__EXERCISE BRIEF__. All of the entries need to be written out again, exactly as they are.

__MATERIAL SUPPLIED__.
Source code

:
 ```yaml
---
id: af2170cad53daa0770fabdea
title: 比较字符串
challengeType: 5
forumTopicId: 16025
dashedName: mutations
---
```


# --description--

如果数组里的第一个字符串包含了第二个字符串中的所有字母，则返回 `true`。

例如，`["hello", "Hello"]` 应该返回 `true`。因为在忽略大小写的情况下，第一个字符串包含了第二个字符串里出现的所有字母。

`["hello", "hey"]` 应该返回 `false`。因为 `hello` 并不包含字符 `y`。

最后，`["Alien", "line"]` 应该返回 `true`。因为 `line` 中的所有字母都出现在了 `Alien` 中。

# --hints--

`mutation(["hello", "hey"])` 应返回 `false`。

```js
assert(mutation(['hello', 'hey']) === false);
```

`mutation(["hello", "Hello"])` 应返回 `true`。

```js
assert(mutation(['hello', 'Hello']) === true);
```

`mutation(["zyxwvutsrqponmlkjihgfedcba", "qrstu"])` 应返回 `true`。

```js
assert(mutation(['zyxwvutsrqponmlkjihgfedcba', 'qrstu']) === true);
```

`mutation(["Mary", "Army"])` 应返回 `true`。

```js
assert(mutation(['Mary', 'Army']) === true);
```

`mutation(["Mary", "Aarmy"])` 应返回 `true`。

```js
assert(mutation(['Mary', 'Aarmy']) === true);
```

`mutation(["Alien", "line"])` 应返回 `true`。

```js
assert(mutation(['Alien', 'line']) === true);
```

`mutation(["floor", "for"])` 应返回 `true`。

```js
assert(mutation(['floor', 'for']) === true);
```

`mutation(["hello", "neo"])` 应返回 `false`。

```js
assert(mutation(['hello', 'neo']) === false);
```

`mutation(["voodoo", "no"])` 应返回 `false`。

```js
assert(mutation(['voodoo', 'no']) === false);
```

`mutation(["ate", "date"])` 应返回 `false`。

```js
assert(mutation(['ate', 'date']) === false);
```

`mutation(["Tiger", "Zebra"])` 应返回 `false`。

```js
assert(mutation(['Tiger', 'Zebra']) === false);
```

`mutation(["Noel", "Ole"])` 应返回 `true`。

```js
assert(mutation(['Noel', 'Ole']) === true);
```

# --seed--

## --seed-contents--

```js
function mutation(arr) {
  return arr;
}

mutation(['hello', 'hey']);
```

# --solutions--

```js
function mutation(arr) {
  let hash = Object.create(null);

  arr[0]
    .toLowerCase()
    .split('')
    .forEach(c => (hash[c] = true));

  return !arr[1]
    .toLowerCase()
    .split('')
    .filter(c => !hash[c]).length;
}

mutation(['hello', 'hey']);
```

__SOLUTION FOR THIS PROBLEM__.
Source code

:
 ```yaml
---
id: af2170cad53daa0770fabdea
title: 比较字符串
challengeType: 5
forumTopicId: 16025
dashedName: mutations
---
```


# --description--

如果数组里的第一个字符串包含了第二个字符串中的所有字母，则返回 `true`。

例如，`["hello", "Hello"]` 应该返回 `true`。因为在忽略大小写的情况下，第一个字符串包含了第二个字符串里出现的所有字母。

`["hello", "hey"]` 应该返回 `false`。因为 `hello` 并不包含字符 `y`。

最后，`["Alien", "line"]` 应该返回 `true`。因为 `line` 中的所有字母都出现在了 `Alien` 中。

# --hints--

`mutation(["hello", "hey"])` 应返回 `false`。

```js
assert(mutation(['hello', 'hey']) === false);
```

`mutation(["hello", "Hello"])` 应返回 `true`。

```js
assert(mutation(['hello', 'Hello']) === true);
```

`mutation(["zyxwvutsrqponmlkjihgfedcba", "qrstu"])` 应返回 `true`。

```js
assert(mutation(['zyxwvutsrqponmlkjihgfedcba', 'qrstu']) === true);
```

`mutation(["Mary", "Army"])` 应返回 `true`。

```js
assert(mutation(['Mary', 'Army']) === true);
```

`mutation(["Mary", "Aarmy"])` 应返回 `true`。

```js
assert(mutation(['Mary', 'Aarmy']) === true);
```

`mutation(["Alien", "line"])` 应返回 `true`。

```js
assert(mutation(['Alien', 'line']) === true);
```

`mutation(["floor", "for"])` 应返回 `true`。

```js
assert(mutation(['floor', 'for']) === true);
```

`mutation(["hello", "neo"])` 应返回 `false`。

```js
assert(mutation(['hello', 'neo']) === false);
```

`mutation(["voodoo", "no"])` 应返回 `false`。

```js
assert(mutation(['voodoo', 'no']) === false);
```

`mutation(["ate", "date"])` 应返回 `false`。

```js
assert(mutation(['ate', 'date']) === false);
```

`mutation(["Tiger", "Zebra"])` 应返回 `false`。

```js
assert(mutation(['Tiger', 'Zebra']) === false);
```

`mutation(["Noel", "Ole"])` 应返回 `true`。

```js
assert(mutation(['Noel', 'Ole']) === true);
```

# --seed--

## --seed-contents--

```js
function mutation(arr) {
  return arr;
}

mutation(['hello', 'hey']);
```

# --solutions--

```js
function mutation(arr) {
  let hash = Object.create(null);

  arr[0]
    .toLowerCase()
    .split('')
    .forEach(c => (hash[c] = true));

  return !arr[1]
    .toLowerCase()
    .split('')
    .filter(c => !hash[c]).length;
}

mutation(['hello', 'hey']);
```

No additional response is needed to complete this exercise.